6) Specify whether or not to generate a graphical report (tumbler *Generate Report*). The results of calculations are shown by default in the message that appears upon procedure completion. But the program can generate also a graphical report as an html-file. It contains not only the calculation results but their interpretation. Thus fig. 7 shows a graphical report for our case. The frame outlines a correct type of spatial distribution for the data processed. This is an even (dispersed) distribution. And this is the result that was expected.
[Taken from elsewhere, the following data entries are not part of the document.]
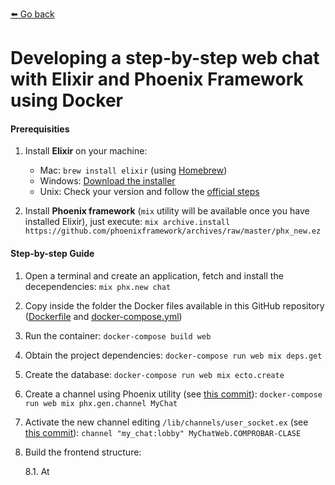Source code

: [:arrow_left: Go back](README.md)

# Developing a step-by-step web chat with Elixir and Phoenix Framework using Docker

#### Prerequisities

1. Install **Elixir** on your machine:
    * Mac:  `brew install elixir` (using [Homebrew](https://brew.sh))
    * Windows: [Download the installer](https://repo.hex.pm/elixir-websetup.exe)
    * Unix: Check your version and follow the [official steps](https://elixir-lang.org/install.html#unix-and-unix-like)
     
2. Install **Phoenix framework** (`mix` utility will be available once you have installed Elixir), just execute: 
```mix archive.install https://github.com/phoenixframework/archives/raw/master/phx_new.ez```


#### Step-by-step Guide

1. Open a terminal and create an application, fetch and install the decependencies: `mix phx.new chat`

2. Copy inside the folder the Docker files available in this GitHub repository ([Dockerfile]() and [docker-compose.yml]())

3. Run the container: `docker-compose build web`

4. Obtain the project dependencies: `docker-compose run web mix deps.get`

5. Create the database: `docker-compose run web mix ecto.create`

6. Create a channel using Phoenix utility (see [this commit]()): `docker-compose run web mix phx.gen.channel MyChat`

7. Activate the new channel editing `/lib/channels/user_socket.ex` (see [this commit]()):
```channel "my_chat:lobby" MyChatWeb.COMPROBAR-CLASE```

8. Build the frontend structure:

    8.1. At 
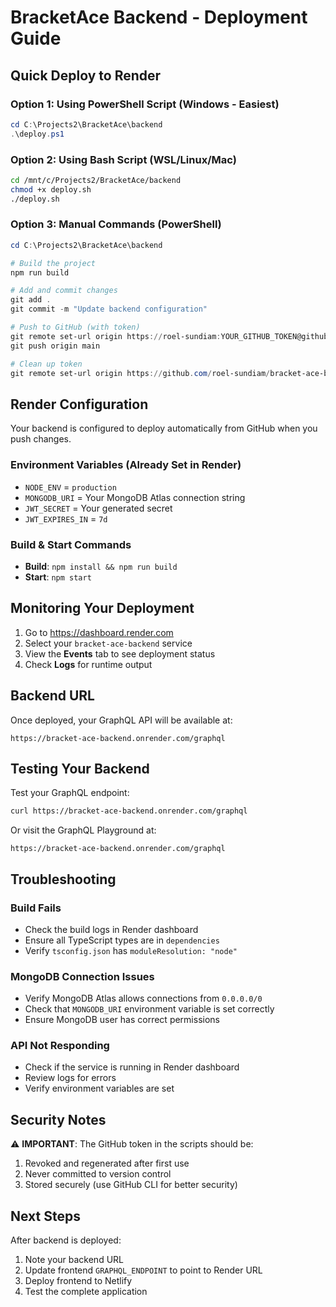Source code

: # BracketAce Backend - Deployment Guide

## Quick Deploy to Render

### Option 1: Using PowerShell Script (Windows - Easiest)

```powershell
cd C:\Projects2\BracketAce\backend
.\deploy.ps1
```

### Option 2: Using Bash Script (WSL/Linux/Mac)

```bash
cd /mnt/c/Projects2/BracketAce/backend
chmod +x deploy.sh
./deploy.sh
```

### Option 3: Manual Commands (PowerShell)

```powershell
cd C:\Projects2\BracketAce\backend

# Build the project
npm run build

# Add and commit changes
git add .
git commit -m "Update backend configuration"

# Push to GitHub (with token)
git remote set-url origin https://roel-sundiam:YOUR_GITHUB_TOKEN@github.com/roel-sundiam/bracket-ace-backend.git
git push origin main

# Clean up token
git remote set-url origin https://github.com/roel-sundiam/bracket-ace-backend.git
```

## Render Configuration

Your backend is configured to deploy automatically from GitHub when you push changes.

### Environment Variables (Already Set in Render)

- `NODE_ENV` = `production`
- `MONGODB_URI` = Your MongoDB Atlas connection string
- `JWT_SECRET` = Your generated secret
- `JWT_EXPIRES_IN` = `7d`

### Build & Start Commands

- **Build**: `npm install && npm run build`
- **Start**: `npm start`

## Monitoring Your Deployment

1. Go to https://dashboard.render.com
2. Select your `bracket-ace-backend` service
3. View the **Events** tab to see deployment status
4. Check **Logs** for runtime output

## Backend URL

Once deployed, your GraphQL API will be available at:
```
https://bracket-ace-backend.onrender.com/graphql
```

## Testing Your Backend

Test your GraphQL endpoint:
```bash
curl https://bracket-ace-backend.onrender.com/graphql
```

Or visit the GraphQL Playground at:
```
https://bracket-ace-backend.onrender.com/graphql
```

## Troubleshooting

### Build Fails
- Check the build logs in Render dashboard
- Ensure all TypeScript types are in `dependencies`
- Verify `tsconfig.json` has `moduleResolution: "node"`

### MongoDB Connection Issues
- Verify MongoDB Atlas allows connections from `0.0.0.0/0`
- Check that `MONGODB_URI` environment variable is set correctly
- Ensure MongoDB user has correct permissions

### API Not Responding
- Check if the service is running in Render dashboard
- Review logs for errors
- Verify environment variables are set

## Security Notes

⚠️ **IMPORTANT**: The GitHub token in the scripts should be:
1. Revoked and regenerated after first use
2. Never committed to version control
3. Stored securely (use GitHub CLI for better security)

## Next Steps

After backend is deployed:
1. Note your backend URL
2. Update frontend `GRAPHQL_ENDPOINT` to point to Render URL
3. Deploy frontend to Netlify
4. Test the complete application
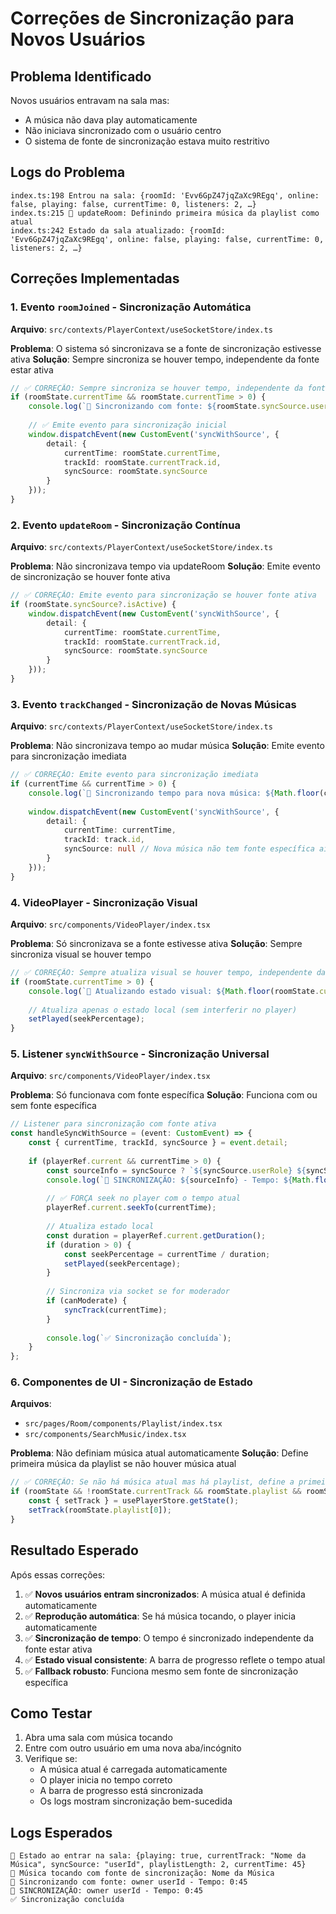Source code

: # Correções de Sincronização para Novos Usuários

## Problema Identificado

Novos usuários entravam na sala mas:
- A música não dava play automaticamente
- Não iniciava sincronizado com o usuário centro
- O sistema de fonte de sincronização estava muito restritivo

## Logs do Problema

```
index.ts:198 Entrou na sala: {roomId: 'Evv6GpZ47jqZaXc9REgq', online: false, playing: false, currentTime: 0, listeners: 2, …}
index.ts:215 🎵 updateRoom: Definindo primeira música da playlist como atual
index.ts:242 Estado da sala atualizado: {roomId: 'Evv6GpZ47jqZaXc9REgq', online: false, playing: false, currentTime: 0, listeners: 2, …}
```

## Correções Implementadas

### 1. Evento `roomJoined` - Sincronização Automática

**Arquivo**: `src/contexts/PlayerContext/useSocketStore/index.ts`

**Problema**: O sistema só sincronizava se a fonte de sincronização estivesse ativa
**Solução**: Sempre sincroniza se houver tempo, independente da fonte estar ativa

```typescript
// ✅ CORREÇÃO: Sempre sincroniza se houver tempo, independente da fonte estar ativa
if (roomState.currentTime && roomState.currentTime > 0) {
    console.log(`🔄 Sincronizando com fonte: ${roomState.syncSource.userRole} ${roomState.syncSource.userId} - Tempo: ${Math.floor(roomState.currentTime / 60)}:${(roomState.currentTime % 60).toString().padStart(2, '0')}`);
    
    // ✅ Emite evento para sincronização inicial
    window.dispatchEvent(new CustomEvent('syncWithSource', {
        detail: { 
            currentTime: roomState.currentTime,
            trackId: roomState.currentTrack.id,
            syncSource: roomState.syncSource
        }
    }));
}
```

### 2. Evento `updateRoom` - Sincronização Contínua

**Arquivo**: `src/contexts/PlayerContext/useSocketStore/index.ts`

**Problema**: Não sincronizava tempo via updateRoom
**Solução**: Emite evento de sincronização se houver fonte ativa

```typescript
// ✅ CORREÇÃO: Emite evento para sincronização se houver fonte ativa
if (roomState.syncSource?.isActive) {
    window.dispatchEvent(new CustomEvent('syncWithSource', {
        detail: { 
            currentTime: roomState.currentTime,
            trackId: roomState.currentTrack.id,
            syncSource: roomState.syncSource
        }
    }));
}
```

### 3. Evento `trackChanged` - Sincronização de Novas Músicas

**Arquivo**: `src/contexts/PlayerContext/useSocketStore/index.ts`

**Problema**: Não sincronizava tempo ao mudar música
**Solução**: Emite evento para sincronização imediata

```typescript
// ✅ CORREÇÃO: Emite evento para sincronização imediata
if (currentTime && currentTime > 0) {
    console.log(`🔄 Sincronizando tempo para nova música: ${Math.floor(currentTime / 60)}:${(currentTime % 60).toString().padStart(2, '0')}`);
    
    window.dispatchEvent(new CustomEvent('syncWithSource', {
        detail: { 
            currentTime: currentTime,
            trackId: track.id,
            syncSource: null // Nova música não tem fonte específica ainda
        }
    }));
}
```

### 4. VideoPlayer - Sincronização Visual

**Arquivo**: `src/components/VideoPlayer/index.tsx`

**Problema**: Só sincronizava se a fonte estivesse ativa
**Solução**: Sempre sincroniza visual se houver tempo

```typescript
// ✅ CORREÇÃO: Sempre atualiza visual se houver tempo, independente da fonte
if (roomState.currentTime > 0) {
    console.log(`🔄 Atualizando estado visual: ${Math.floor(roomState.currentTime / 60)}:${(roomState.currentTime % 60).toString().padStart(2, '0')}`);
    
    // Atualiza apenas o estado local (sem interferir no player)
    setPlayed(seekPercentage);
}
```

### 5. Listener `syncWithSource` - Sincronização Universal

**Arquivo**: `src/components/VideoPlayer/index.tsx`

**Problema**: Só funcionava com fonte específica
**Solução**: Funciona com ou sem fonte específica

```typescript
// Listener para sincronização com fonte ativa
const handleSyncWithSource = (event: CustomEvent) => {
    const { currentTime, trackId, syncSource } = event.detail;
    
    if (playerRef.current && currentTime > 0) {
        const sourceInfo = syncSource ? `${syncSource.userRole} ${syncSource.userId}` : 'sem fonte específica';
        console.log(`🎯 SINCRONIZAÇÃO: ${sourceInfo} - Tempo: ${Math.floor(currentTime / 60)}:${(currentTime % 60).toString().padStart(2, '0')}`);
        
        // ✅ FORÇA seek no player com o tempo atual
        playerRef.current.seekTo(currentTime);
        
        // Atualiza estado local
        const duration = playerRef.current.getDuration();
        if (duration > 0) {
            const seekPercentage = currentTime / duration;
            setPlayed(seekPercentage);
        }
        
        // Sincroniza via socket se for moderador
        if (canModerate) {
            syncTrack(currentTime);
        }
        
        console.log(`✅ Sincronização concluída`);
    }
};
```

### 6. Componentes de UI - Sincronização de Estado

**Arquivos**: 
- `src/pages/Room/components/Playlist/index.tsx`
- `src/components/SearchMusic/index.tsx`

**Problema**: Não definiam música atual automaticamente
**Solução**: Define primeira música da playlist se não houver música atual

```typescript
// ✅ CORREÇÃO: Se não há música atual mas há playlist, define a primeira
if (roomState && !roomState.currentTrack && roomState.playlist && roomState.playlist.length > 0) {
    const { setTrack } = usePlayerStore.getState();
    setTrack(roomState.playlist[0]);
}
```

## Resultado Esperado

Após essas correções:

1. ✅ **Novos usuários entram sincronizados**: A música atual é definida automaticamente
2. ✅ **Reprodução automática**: Se há música tocando, o player inicia automaticamente
3. ✅ **Sincronização de tempo**: O tempo é sincronizado independente da fonte estar ativa
4. ✅ **Estado visual consistente**: A barra de progresso reflete o tempo atual
5. ✅ **Fallback robusto**: Funciona mesmo sem fonte de sincronização específica

## Como Testar

1. Abra uma sala com música tocando
2. Entre com outro usuário em uma nova aba/incógnito
3. Verifique se:
   - A música atual é carregada automaticamente
   - O player inicia no tempo correto
   - A barra de progresso está sincronizada
   - Os logs mostram sincronização bem-sucedida

## Logs Esperados

```
🎯 Estado ao entrar na sala: {playing: true, currentTrack: "Nome da Música", syncSource: "userId", playlistLength: 2, currentTime: 45}
🎵 Música tocando com fonte de sincronização: Nome da Música
🔄 Sincronizando com fonte: owner userId - Tempo: 0:45
🎯 SINCRONIZAÇÃO: owner userId - Tempo: 0:45
✅ Sincronização concluída
```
Indeed, the Belgorod Metropolitan Area is a territory where settlements are distributed evenly.

##### Fig. 7. The message and graphical report on the calculation results for the nearest neighbor analysis

One should take in mind that at producing a graphic report the ArcGIS program rejects null-hypothesis at p<0,05. If you need a stronger statistical confidence (for example to reject null-hypothesis at p<0,01 or p<0,001), you have to interpret the results by yourself according to numerical results obtained.

Let us proceed with the numerical results obtained for our case. We see that observed mean nearest neighbor distance is 2198,41 m. By the way, what does it mean for a layperson? Given an average pedestrian’s speed at 6 km/h, in our case, he/she could get to one settlement point from another in about 22 minutes. Of course, if a direct road is available, the weather conditions are favorable and there are no serious obstacles to the movement.

At random distribution mode of objects on such an area, an expected mean nearest neighbor distance should equal 2013,58 m. This is less than observed mean distance. So, when we divide actual mean distance to expected one we get the Clark-Evans criterion equal to 1,09.

The criterion is greater than 1. But is this difference sufficient to tell the even mode of settlement distribution from the random mode? The z-test gives p = 0,0004. This means a very low probability of mistake when rejecting null-hypothesis (that is a random distribution). Then, we reject the null hypothesis and accept the alternative that settlements are distributed evenly.